A US judge on Friday validated the legality of the Democratic-led impeachment inquiry against President Donald Trump and ordered his administration to hand over an unredacted copy of former special counsel Robert Mueller's report detailing Russian meddling in the 2016 election.
US District Judge Beryl Howell, handing a major victory to the Democratic-led House of Representatives, undercut an argument that Trump's fellow Republicans have made in attacking the impeachment inquiry. The judge said the House need not approve a resolution formally initiating the effort.
The US Constitution gives the House wide latitude in handling impeachment. Democrats began the inquiry without putting such a resolution to a vote.
The judge gave the Justice Department until next Wednesday to provide the blacked out material from the Mueller report that was subpoenaed by the House Judiciary Committee.

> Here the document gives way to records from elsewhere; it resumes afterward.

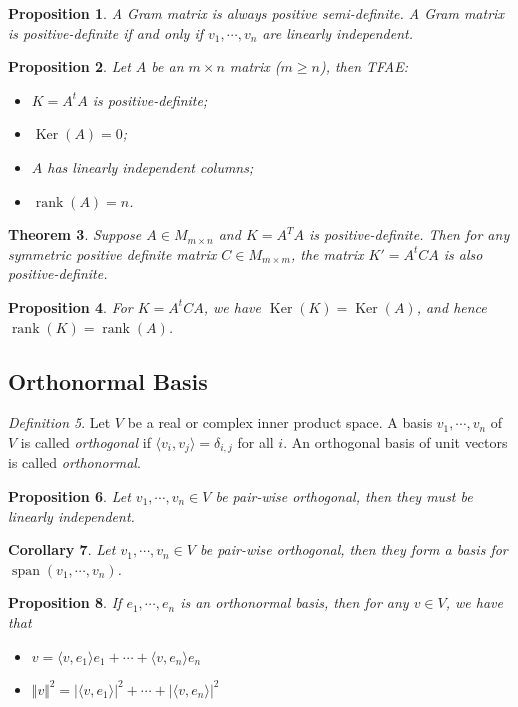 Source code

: \documentclass[12pt]{amsart}
\DeclareMathOperator{\rank}{rank}
\renewcommand{\geq}{\geqslant}
\DeclareMathOperator{\Ker}{Ker}
\DeclareMathOperator{\s}{span}
\newtheorem{theorem}{Theorem}[section]
\newtheorem{proposition}[theorem]{Proposition}
\newtheorem{corollary}[theorem]{Corollary}
\theoremstyle{remark}
\newtheorem{definition}[theorem]{Definition}
\numberwithin{equation}{section}
\begin{document}
	\begin{proposition}
		A Gram matrix is always positive semi-definite. A Gram matrix is positive-definite if and only if $v_1,\cdots,v_n$ are linearly independent.
	\end{proposition}
	\begin{proposition}
		Let $A$ be an $m\times n$ matrix ($m\geq n$), then TFAE:
	\begin{itemize}
		\item $K=A^tA$ is positive-definite;
		\item $\Ker(A)=0$;
		\item $A$ has linearly independent columns;
		\item $\rank(A)=n$.
	\end{itemize}
	\end{proposition}
	\begin{theorem}
		Suppose $A\in M_{m\times n}$ and $K=A^TA$ is positive-definite. Then for any symmetric positive definite matrix $C\in M_{m\times m}$, the matrix $K'=A^tCA$ is also positive-definite.
	\end{theorem}
	\begin{proposition}
		For $K=A^tCA$, we have $\Ker (K)=\Ker(A)$, and hence $\rank(K)=\rank(A)$.
	\end{proposition}
	
	\subsection{Orthonormal Basis}
	\begin{definition}Let $V$ be a real or complex inner product space.
		A basis $v_1,\cdots,v_n$ of $V$ is called \emph{orthogonal} if $\langle v_i,v_j\rangle =\delta_{i,j}$ for all $i$. An orthogonal basis of unit vectors is called \emph{orthonormal}.
	\end{definition}
	\begin{proposition}
		Let $v_1,\cdots,v_n\in V$ be pair-wise orthogonal, then they must be linearly independent. 
	\end{proposition}
	\begin{corollary}
		Let $v_1,\cdots,v_n\in V$ be pair-wise orthogonal, then they form a basis for $\s(v_1,\cdots,v_n)$.
	\end{corollary}
	\begin{proposition}
		If $e_1,\cdots,e_n$ is an orthonormal basis, then for any $v\in V$, we have that
		\begin{itemize}
			\item $v=\langle v,e_1\rangle e_1+\cdots+\langle v,e_n\rangle e_n$
			\item $\Vert v\Vert^2= |\langle v,e_1\rangle|^2+\cdots+|\langle v,e_n\rangle |^2$
		\end{itemize}
	\end{proposition}
	
\end{document}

"The reality is that DOJ and the White House have been openly stonewalling the House's efforts to get information by subpoena and by agreement, and the White House has flatly stated that the Administration will not cooperate with congressional requests for information," the judge wrote, using an acronym for the Justice Department.
House Speaker Nancy Pelosi called the ruling "another blow to President Trump's attempt to put himself above the law."
"This critical court ruling affirms Congress's authority to expose the truth for the American people," Pelosi, the top elected Democratic official, said in a statement, adding, "The President will be held accountable – because no one is above the law."
The Justice Department had argued that the redacted information could not be disclosed because it contained material from grand jury proceedings that was required to be kept secret, but the judge strongly disagreed.
"DOJ is wrong," Howell said, adding that the committee's need for disclosure of the materials "is greater than the need for continued secrecy."
"Impeachment based on anything less than all relevant evidence would compromise the public's faith in the process," added Howell, a former federal prosecutor appointed to the bench by Trump's Democratic predecessor Barack Obama.
Howell also ruled that the House has undertaken a legal and legitimate impeachment inquiry and criticized efforts by the Justice Department and the committee's ranking Republican Doug Collins to argue that Democrats had not met the legal threshold.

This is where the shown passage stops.